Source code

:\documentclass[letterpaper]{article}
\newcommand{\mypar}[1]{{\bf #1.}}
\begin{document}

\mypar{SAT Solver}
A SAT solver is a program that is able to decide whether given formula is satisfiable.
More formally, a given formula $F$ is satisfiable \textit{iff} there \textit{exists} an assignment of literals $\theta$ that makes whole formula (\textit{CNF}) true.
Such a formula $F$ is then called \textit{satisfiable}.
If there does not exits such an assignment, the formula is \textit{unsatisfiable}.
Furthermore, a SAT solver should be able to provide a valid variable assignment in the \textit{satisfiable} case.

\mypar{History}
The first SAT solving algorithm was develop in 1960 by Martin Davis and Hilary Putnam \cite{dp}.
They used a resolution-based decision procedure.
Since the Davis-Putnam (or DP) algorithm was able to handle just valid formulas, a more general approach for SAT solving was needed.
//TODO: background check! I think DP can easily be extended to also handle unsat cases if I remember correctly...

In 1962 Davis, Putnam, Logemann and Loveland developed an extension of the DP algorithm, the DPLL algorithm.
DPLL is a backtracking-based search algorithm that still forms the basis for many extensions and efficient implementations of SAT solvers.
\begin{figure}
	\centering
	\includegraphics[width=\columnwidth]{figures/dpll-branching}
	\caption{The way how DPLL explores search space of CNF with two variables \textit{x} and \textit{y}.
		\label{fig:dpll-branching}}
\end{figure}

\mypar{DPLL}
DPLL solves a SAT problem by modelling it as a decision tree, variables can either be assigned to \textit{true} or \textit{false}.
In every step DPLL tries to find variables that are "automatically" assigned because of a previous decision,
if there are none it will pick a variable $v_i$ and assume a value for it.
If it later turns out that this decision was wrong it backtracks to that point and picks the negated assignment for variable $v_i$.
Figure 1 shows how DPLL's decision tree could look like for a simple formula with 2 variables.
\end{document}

• **HOW TO COMPLETE THIS TASK**
Please give back exactly the lines of this listing beginning at the line with "More formally, a" and ending with the line with "if there are", both included, and nothing else.

• **OUTPUT OF THE EXERCISE**
More formally, a given formula $F$ is satisfiable \textit{iff} there \textit{exists} an assignment of literals $\theta$ that makes whole formula (\textit{CNF}) true.
Such a formula $F$ is then called \textit{satisfiable}.
If there does not exits such an assignment, the formula is \textit{unsatisfiable}.
Furthermore, a SAT solver should be able to provide a valid variable assignment in the \textit{satisfiable} case.

\mypar{History}
The first SAT solving algorithm was develop in 1960 by Martin Davis and Hilary Putnam \cite{dp}.
They used a resolution-based decision procedure.
Since the Davis-Putnam (or DP) algorithm was able to handle just valid formulas, a more general approach for SAT solving was needed.
//TODO: background check! I think DP can easily be extended to also handle unsat cases if I remember correctly...

In 1962 Davis, Putnam, Logemann and Loveland developed an extension of the DP algorithm, the DPLL algorithm.
DPLL is a backtracking-based search algorithm that still forms the basis for many extensions and efficient implementations of SAT solvers.
\begin{figure}
	\centering
	\includegraphics[width=\columnwidth]{figures/dpll-branching}
	\caption{The way how DPLL explores search space of CNF with two variables \textit{x} and \textit{y}.
		\label{fig:dpll-branching}}
\end{figure}

\mypar{DPLL}
DPLL solves a SAT problem by modelling it as a decision tree, variables can either be assigned to \textit{true} or \textit{false}.
In every step DPLL tries to find variables that are "automatically" assigned because of a previous decision,
if there are none it will pick a variable $v_i$ and assume a value for it.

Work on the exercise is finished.